With the Farm Bill hung up in the U.S. House of Representatives, a prominent member of the House Agriculture Committee says the dairy industry could be especially vulnerable to the impasse.

“Dairy is the one segment of agriculture that is in the most jeopardy and the most danger because we have a program that doesn't work right now," Rep. Collin Peterson (D-Minn.), ranking member of the House Ag Committee, told an AgriTalk Radio audience on Thursday.

Federal dairy policy dates back to the 1930s, and there is a growing consensus that the system is broken and needs to be fixed. This year’s drought has exacerbated the problem with rapidly rising feed costs.

“If we have this new margin insurance system in place (as called for in the dairy provision of the Farm Bill), it would basically make the feed cost increases less of a problem,” Peterson said. “It insulates the dairy industry from these gyrations, not only in prices of milk but also in prices of feed. Without it, I think dairy has got some very tough time ahead,” he added.

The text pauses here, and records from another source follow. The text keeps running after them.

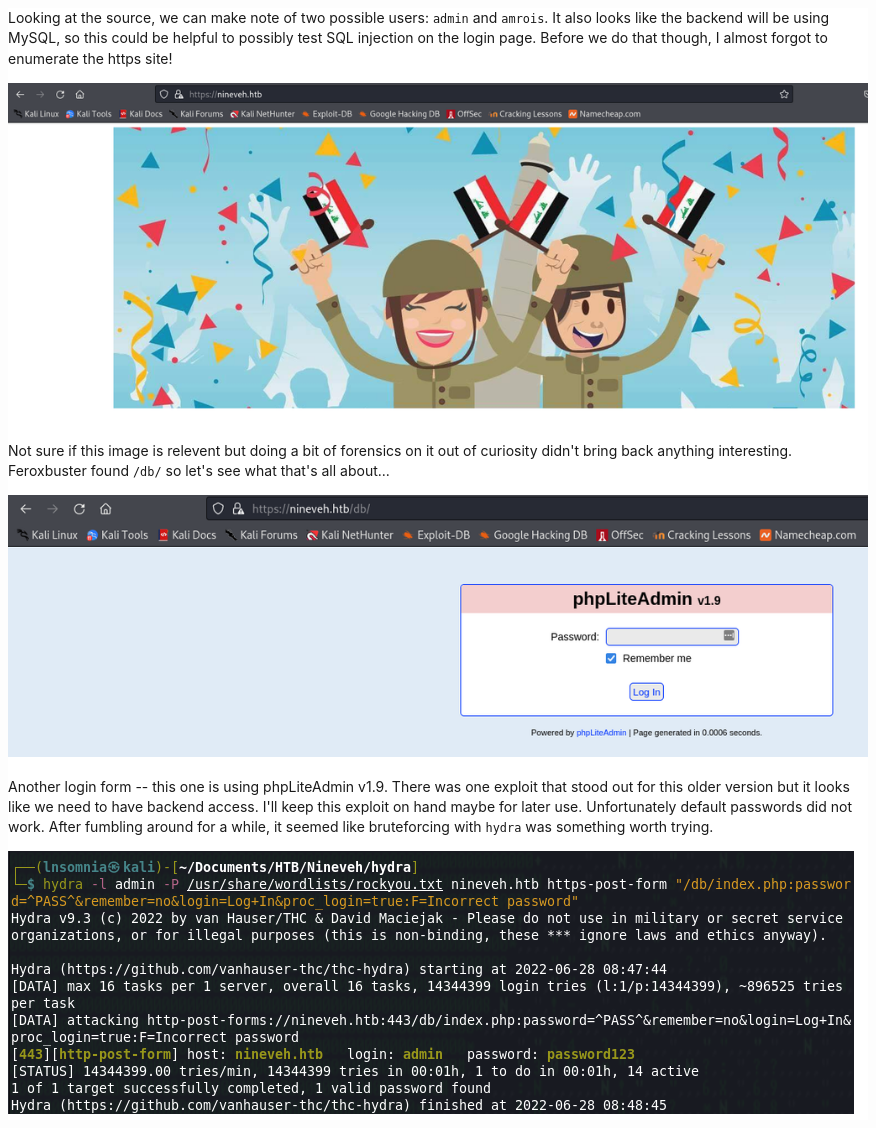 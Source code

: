 Looking at the source, we can make note of two possible users: `admin` and `amrois`. It also looks like the backend will be using MySQL, so this could be helpful to possibly test SQL injection on the login page. Before we do that though, I almost forgot to enumerate the https site!

![ea6dcef95cafc0b30946cde708b4f4c2.png](../_resources/ea6dcef95cafc0b30946cde708b4f4c2.png)

Not sure if this image is relevent but doing a bit of forensics on it out of curiosity didn't bring back anything interesting. Feroxbuster found `/db/` so let's see what that's all about...

![daa2004422ebf95eff8e2aa9b112e717.png](../_resources/daa2004422ebf95eff8e2aa9b112e717.png)

Another login form -- this one is using phpLiteAdmin v1.9. There was one exploit that stood out for this older version but it looks like we need to have backend access. I'll keep this exploit on hand maybe for later use. Unfortunately default passwords did not work. After fumbling around for a while, it seemed like bruteforcing with `hydra` was something worth trying.

![43ef4c63cc3a90e7b22c2f56fcef1a17.png](../_resources/43ef4c63cc3a90e7b22c2f56fcef1a17.png)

While most everyone in the dairy industry can agree on insuring the margin between milk price and feed cost, there are some who object to the “margin stabilization” component that is attached to the legislation. It would discourage producers from increasing milk production in times of tight profit margins.

“We have a 90 percent consensus in the dairy industry on the dairy provisions (that have passed in the U.S. Senate and the House Ag Committee),” Peterson says. “That’s about as good as you can get in dairy,” he says, adding he is confident the dairy portion will “hold together” and be in the final Farm Bill.

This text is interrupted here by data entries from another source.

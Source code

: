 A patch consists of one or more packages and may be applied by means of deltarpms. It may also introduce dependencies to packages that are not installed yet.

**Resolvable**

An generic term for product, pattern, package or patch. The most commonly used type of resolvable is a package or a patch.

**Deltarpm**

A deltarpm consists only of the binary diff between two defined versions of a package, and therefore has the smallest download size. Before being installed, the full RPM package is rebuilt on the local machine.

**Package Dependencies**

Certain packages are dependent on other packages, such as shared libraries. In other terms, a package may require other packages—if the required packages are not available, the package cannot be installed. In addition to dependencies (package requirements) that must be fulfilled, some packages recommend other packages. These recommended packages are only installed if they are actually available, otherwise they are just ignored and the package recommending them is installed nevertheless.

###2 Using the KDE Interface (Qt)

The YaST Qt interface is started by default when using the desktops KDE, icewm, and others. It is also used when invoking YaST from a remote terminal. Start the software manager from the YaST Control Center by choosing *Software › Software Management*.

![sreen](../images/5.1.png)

However, getting the Farm Bill to the floor of the House has been a problem. The House leadership has been holding it up, and some say it is a reluctance to discuss proposed cuts to the Food Stamp program that has Republicans leery going into this fall’s election. Nutrition programs make up about 80 percent of the Farm Bill.

But Peterson says there is some disagreement among Republicans, as well, regarding “the commodity title and crop insurance.”

Peterson says he would like to see a new Farm Bill passed by Sept. 30.

“We’re using August here to see if we can narrow the differences and get language written... so that when we get back (on Sept. 10), if there is a motivation to move this thing, we're in a postion to do it," he says. "We're trying, we're pushing."

Perhaps if enough congressmen “get an earful” from constituents while back in their districts this month, there will be added pressure to get something done on the Farm Bill, he points out.